A Known Traveler Number is the key to actually using TSA PreCheck, but travelers often mix it up with other numbers or forget to add it. Here is what a Known Traveler Number is, where you get one, how to use it, and how it differs from a redress number.
What is a Known Traveler Number?
A Known Traveler Number, commonly abbreviated KTN, is the identification number assigned to you when you are approved for a trusted-traveler program, and it is what unlocks TSA PreCheck on your flights. It is typically a nine-digit number, though the format can vary slightly by program. The KTN links your reservation to your trusted-traveler membership, telling the airline and TSA that you are pre-approved for expedited screening. Without adding your KTN to a booking, you will not get PreCheck on that flight even if you are a member, which is why the KTN matters so much. In short, being enrolled gives you the benefit, but entering your KTN when you book is what actually delivers it.

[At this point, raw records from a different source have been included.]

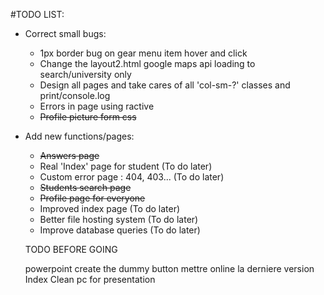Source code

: #TODO LIST:

* Correct small bugs:
  * 1px border bug on gear menu item hover and click
  * Change the layout2.html google maps api loading to search/university only
  * Design all pages and take cares of all 'col-sm-?' classes and print/console.log
  * Errors in page using ractive
  * ~~Profile picture form css~~
* Add new functions/pages:
  * ~~Answers page~~
  * Real 'Index' page for student (To do later)
  * Custom error page : 404, 403... (To do later)
  * ~~Students search page~~
  * ~~Profile page for everyone~~
  * Improved index page (To do later)
  * Better file hosting system (To do later)
  * Improve database queries (To do later)



  TODO BEFORE GOING

  powerpoint
  create the dummy button
  mettre online la derniere version
  Index
  Clean pc for presentation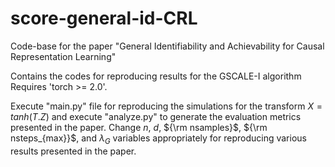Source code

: # score-general-id-CRL
Code-base for the paper "General Identifiability and Achievability for Causal Representation Learning"

Contains the codes for reproducing results for the GSCALE-I algorithm 
Requires 'torch >= 2.0'. 

Execute "main.py" file for reproducing the simulations for the transform $X=tanh(T.Z)$ and execute "analyze.py" to generate the evaluation metrics presented in the paper.
Change $n$, $d$, ${\rm nsamples}$, ${\rm nsteps_{max}}$, and $\lambda_G$ variables appropriately for reproducing various results presented in the paper.

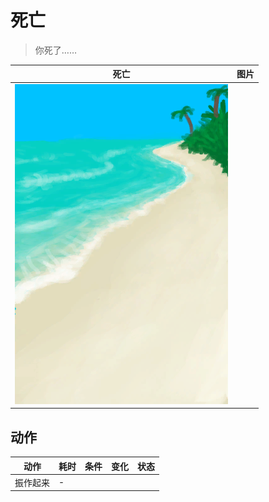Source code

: # 死亡  
> 你死了……  
  
  死亡  |   图片   
 ----  |  ----:   
   |  ![](Sprite/Beach.png)   
  
## 动作  
动作  |  耗时  |  条件  |  变化  |  状态  
----  |  ----  |  ----  |  ----  |  ----  
振作起来<br>  |  -  |    |    |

Where do you get a Known Traveler Number?
You receive a KTN by enrolling in and being approved for a trusted-traveler program. If you sign up for TSA PreCheck directly, you are issued a KTN once approved, usually within a few days. If you enroll in Global Entry, which includes PreCheck, your membership comes with a PASS ID, and that number, found on the back of your Global Entry card, serves as your KTN. Members of other Department of Homeland Security trusted-traveler programs like NEXUS and SENTRI also use their PASS ID as a KTN. If you forget your number, you can look it up through the Trusted Traveler Programs website or your TSA PreCheck enrollment account. Keep your KTN handy, since you will reuse it for every booking.
How do you use your Known Traveler Number?
To benefit from your KTN, you enter it in the Known Traveler Number field when booking a flight or in your reservation details, and the smartest move is to save it in each airline's frequent-flyer profile so it is added automatically to every booking. When your KTN is correctly attached to a reservation, the PreCheck indicator, often the words TSA PreCheck, prints on your boarding pass, and only then can you use the PreCheck lane. Double-check that your name and date of birth on the booking exactly match your trusted-traveler enrollment, since a mismatch can cause the KTN not to work. If PreCheck does not appear on your boarding pass, verify your KTN was entered correctly before heading to the airport.
What is the difference between a KTN and a redress number?
They are two different numbers that serve opposite purposes, and it is easy to confuse them. A Known Traveler Number is a benefit: it identifies you as a pre-approved trusted traveler so you can access expedited PreCheck screening. A redress number, by contrast, is a fix: it is issued to travelers who have been repeatedly misidentified or delayed at security, often because their name resembles one on a watchlist, to help distinguish them and prevent those mix-ups. You add a KTN to get faster screening, and you add a redress number to avoid being wrongly flagged. Both have their own fields when booking, so enter each in the correct one, and do not put a redress number where a KTN belongs or vice versa.
A Known Traveler Number, or KTN, is the ID issued when you enroll in TSA PreCheck or Global Entry, and you add it to flight bookings so PreCheck appears on your boarding pass. Save it in your airline profiles so it applies automatically. It differs from a redress number, which fixes repeated misidentification rather than granting faster screening.